=== What needs to be done ===
Give the count of lines in the entries that include "creativecommons", and write nothing besides it.

=== Given data ===
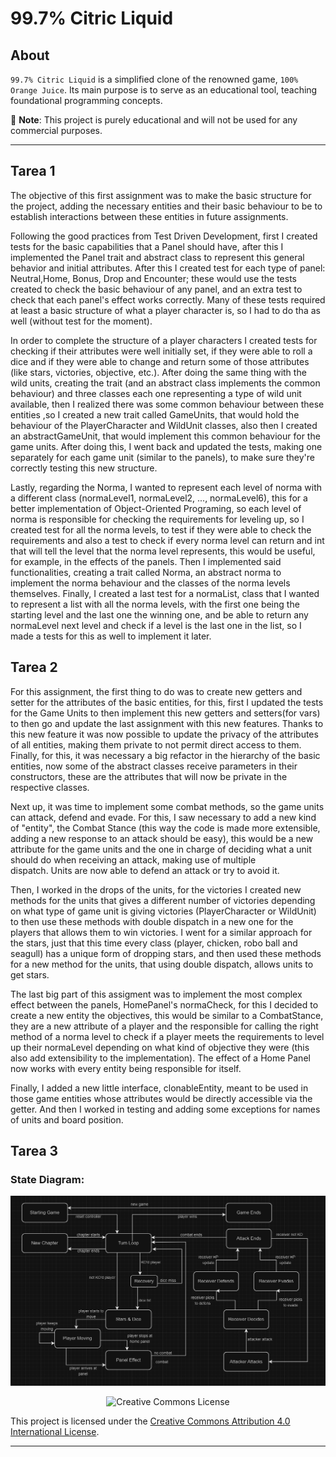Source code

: # 99.7% Citric Liquid

## About

`99.7% Citric Liquid` is a simplified clone of the renowned game, `100% Orange Juice`. Its main
purpose is to serve as an educational tool, teaching foundational programming concepts.

📢 **Note**: This project is purely educational and will not be used for any commercial purposes.

---

## Tarea 1
The objective of this first assignment was to make the basic structure for the project, adding the necessary entities and their basic behaviour to be 
to establish interactions between these entities in future assignments.

Following the good practices from Test Driven Development, first I created tests for the basic capabilities that a Panel should have, after this I implemented the Panel trait and
abstract class to represent this general behavior and initial attributes. After this I created test for each type of panel: Neutral,Home, Bonus, Drop and Encounter; these would use the tests created to check the basic
behaviour of any panel, and an extra test to check that each panel's effect works correctly. Many of these tests required at least a basic structure of what a player character 
is, so I had to do tha as well (without test for the moment).

In order to complete the structure of a player characters I created tests for checking if their attributes were well initially set, if they were able to roll a dice and if they were able to change and return some of those attributes 
(like stars, victories, objective, etc.). After doing the same thing with 
the wild units, creating the trait (and an abstract class implements the common behaviour) and three classes each one representing a type of wild unit available, then I realized there was some common behaviour
between these entities ,so I created a new trait called GameUnits, that would hold the behaviour of the PlayerCharacter and WildUnit classes, also then I
created an abstractGameUnit, that would implement this common behaviour for the game units. After doing this, I went back and updated the tests, making one separately for each game unit (similar to the 
panels), to make sure they're correctly testing this new structure.

Lastly, regarding the Norma, I wanted to represent each level of norma with a different class (normaLevel1, normaLevel2, ..., normaLevel6), this for a better implementation
of Object-Oriented Programing, so each level of norma is responsible for checking the requirements for leveling up, so I created test for all the norma levels, to test if they were
able to check the requirements and also a test to check if every norma level can return and int that will tell the level that the norma level represents, this would
be useful, for example, in the effects of the panels. Then I implemented said functionalities, creating a trait called Norma, an abstract norma to implement the norma behaviour
and the classes of the norma levels themselves. Finally, I created a last test for a normaList, class that I wanted to represent a list with all the norma levels, with the
first one being the starting level and the last one the winning one, and
be able to return any normaLevel next level and check if a level is the last one in the list, so I made a tests for this as well to implement it later.

## Tarea 2
For this assignment, the first thing to do was to create new getters and setter for the attributes of the basic entities, for this, first I updated the tests for the Game Units
to then implement this new getters and setters(for vars) to then go and update the last assignment with this new features. Thanks to this new feature it was now possible to 
update the privacy of the attributes of all entities, making them private to not permit direct access to them. Finally, for this, it was necessary a big 
refactor in the hierarchy of the basic entities, now some of the abstract classes receive parameters in their constructors, these are the attributes that will now be
private in the respective classes.

Next up, it was time to implement some combat methods, so the game units can attack, defend and evade. For this, I saw necessary to add a new kind of "entity", the
Combat Stance (this way the code is made more extensible, adding a new response to an attack should be easy), this would be a new attribute for the game units and the one in charge of deciding what a unit should do when receiving an attack, making use of multiple  
dispatch. Units are now able to defend an attack or try to avoid it.

Then, I worked in the drops of the units, for the victories I created new methods for the units that gives a different number of victories depending on what type of 
game unit is giving victories (PlayerCharacter or WildUnit) to then use these methods with double dispatch in a new one for the players that allows them to win victories. 
I went for a similar approach for the stars, just that this time every class (player, chicken, robo ball and seagull) has a unique form of dropping stars, and then used these 
methods for a new method for the units, that using double dispatch, allows units to get stars.

The last big part of this assigment was to implement the most complex effect between the panels, HomePanel's normaCheck, for this I decided to create a new entity 
the objectives, this would be similar to a CombatStance, they are a new attribute of a player and the responsible for calling the right method of a norma level to 
check if a player meets the requirements to level up their normaLevel depending on what kind of objective they were (this also add extensibility to the implementation). 
The effect of a Home Panel now works with every entity being responsible for itself.

Finally, I added a new little interface, clonableEntity, meant to be used in those game entities whose attributes would be directly accessible via the getter. And then I 
worked in testing and adding some exceptions for names of units and board position.

## Tarea 3

### State Diagram:
![Diagrama de estados](/docs/state_diagram.PNG)

<div style="text-align:center;">
    <img src="https://i.creativecommons.org/l/by/4.0/88x31.png" alt="Creative Commons License">
</div>

This project is licensed under the [Creative Commons Attribution 4.0 International License](http://creativecommons.org/licenses/by/4.0/).

---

=== Answer to the exercise ===
2